Discovered: my inner gardener

A brown thumb turns green.

I have always thought that I was born with a brown thumb and an innate inability to nurture anything green. Despite my good intentions, the few times I've owned a plant, I've managed to ensure its death either by drowning or dehydration.

The only plant I've owned that actually flourished was an African violet with velvety purple blossoms that stood on the small windowsill in my bedroom. I was 9 years old, and I spent hours reading to it after hearing that this could help it grow. Whenever a flower would bloom, I'd be as excited as a kid going to the county fair.

But every summer when I was a child, my parents would make my sister and me weed my grandparents' ridiculously large (we thought) flower garden. It was exhaustingly hard work.

As we took frequent breaks to collapse on the grass, sweaty and sapped, I vowed never to subject myself to such torture when I had a choice. Weeding was by far the absolute worst chore on earth.

Despite my wariness, I planted my first real garden last spring. I don't believe there's anything nicer in the realm of food than preparing dinner and going out to your garden to pick juicy sweet corn, crisp cucumbers, or savory green beans to go with the meal, as my mother-in-law did every year. Eating garden-ripened fruits and vegetables at her house year after year finally inspired me to try to grow my own.

From the beginning, there was work to do in the garden every day, work I expected to detest but decided I would put up with for the sake of having fresh veggies. However, I was surprised to discover that not only did I not mind taking care of my garden, I became a passionate, albeit inexperienced, gardener. Weeding, which I had once considered the ultimate torturous chore, became one of my favorite pastimes.

My mother – who was also under the impression that I'd never be able to keep a plant for longer than a week, let alone grow and maintain a garden – was stunned when she saw my vivid sunflowers, long vines of fat cucumbers, and plump pumpkins prepared for fall picking.

She exclaimed over the snappy flavor of my green beans, the way my peas burst into sharp sweetness, the candy-flavored butternut squash – and she gladly carted home bags filled with the fruits of my efforts.

As a mom of four young children, time to myself is scarce. Evenings that summer usually found me out in the garden alone, savoring the silence, relishing the warm, earthy scent I uncovered with every weed I pulled; listening to the satisfying vvvrip of roots ripping out of their sheaths; feeling the dark, damp loam squish in between my fingers.

If the color brown could be described, it would be the smell and feel of rich soil. Who needs Calgon when there's gardening?

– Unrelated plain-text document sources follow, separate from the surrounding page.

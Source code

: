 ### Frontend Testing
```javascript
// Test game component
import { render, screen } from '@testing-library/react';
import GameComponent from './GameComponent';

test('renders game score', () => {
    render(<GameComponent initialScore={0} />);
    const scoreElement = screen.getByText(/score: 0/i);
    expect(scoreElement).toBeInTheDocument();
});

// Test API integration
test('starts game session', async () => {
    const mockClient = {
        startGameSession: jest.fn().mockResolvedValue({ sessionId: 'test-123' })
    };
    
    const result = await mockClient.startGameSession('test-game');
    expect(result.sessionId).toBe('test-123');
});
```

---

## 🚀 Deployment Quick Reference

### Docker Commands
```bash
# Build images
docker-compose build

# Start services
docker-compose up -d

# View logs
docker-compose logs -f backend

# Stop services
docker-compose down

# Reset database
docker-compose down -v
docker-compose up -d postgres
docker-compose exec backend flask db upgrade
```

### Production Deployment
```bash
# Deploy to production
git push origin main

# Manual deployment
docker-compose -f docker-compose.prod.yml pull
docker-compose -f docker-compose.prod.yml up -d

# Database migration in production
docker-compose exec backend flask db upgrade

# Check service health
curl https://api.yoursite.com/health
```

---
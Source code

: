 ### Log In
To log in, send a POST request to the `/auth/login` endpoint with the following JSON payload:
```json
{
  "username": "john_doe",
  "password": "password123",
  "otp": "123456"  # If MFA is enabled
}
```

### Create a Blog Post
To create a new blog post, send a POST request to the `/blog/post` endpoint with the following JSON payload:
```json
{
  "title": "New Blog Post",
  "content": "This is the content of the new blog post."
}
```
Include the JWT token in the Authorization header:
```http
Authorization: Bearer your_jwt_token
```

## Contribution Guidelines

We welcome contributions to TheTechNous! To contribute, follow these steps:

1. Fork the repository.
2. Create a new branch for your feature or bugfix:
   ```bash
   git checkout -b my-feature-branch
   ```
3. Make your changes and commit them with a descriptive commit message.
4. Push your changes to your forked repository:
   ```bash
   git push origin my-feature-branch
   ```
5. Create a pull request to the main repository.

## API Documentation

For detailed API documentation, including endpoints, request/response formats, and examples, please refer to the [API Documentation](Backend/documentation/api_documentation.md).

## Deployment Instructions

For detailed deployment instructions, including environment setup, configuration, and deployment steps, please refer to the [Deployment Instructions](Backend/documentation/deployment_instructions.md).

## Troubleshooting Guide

Perhaps even better was the quiet time the garden allowed me with my children. As my twin daughters and I planted and then picked beans, peas, carrots, cucumbers, and squash, we had talks we never would have had in the normal commotion of our lives. With no distractions from the computer, TV, or trying to put together a meal, I learned a great deal about the girls behind the title of "daughters" just by working in the garden with them.

When a summer storm dropped hail all over my lovingly nurtured, half-grown plants, I suddenly understood the worry and dismay farmers in my agricultural community must feel when storms blow in, feelings I now had, too, only on a much lesser scale. Would my plants be flattened and all my hard work blown away with the ferocious wind? That storm gave me a new appreciation and respect for occupations that depend on the vagaries of the weather or climate. Fortunately, my little garden weathered the storm with no damage.

It was a sad day when I had to accept that my garden was through for the year, an unwelcome harbinger of the long winter months to come.

Still, going months without a garden does heighten anticipation for the coming of spring, and it intensified my appreciation of warmer weather and the potential for planting. Coming soon is that time of year when I'll be able to plant my garden and again have my own little patch of paradise – a place where time isn't an issue, deadlines are moot, and all that matters are the tasks at hand.

Although several of my ancestors were farmers, that fact always seemed remote to me. I'm a born and bred city girl, a transplant to rural life, a self-proclaimed inadvertent plant slayer. I never expected my ancestors' way of life to become so deeply a part of mine. But it seems that a penchant for dirt, sun, and seeds, and the savoring of just-picked produce isn't easily diluted, even through three generations.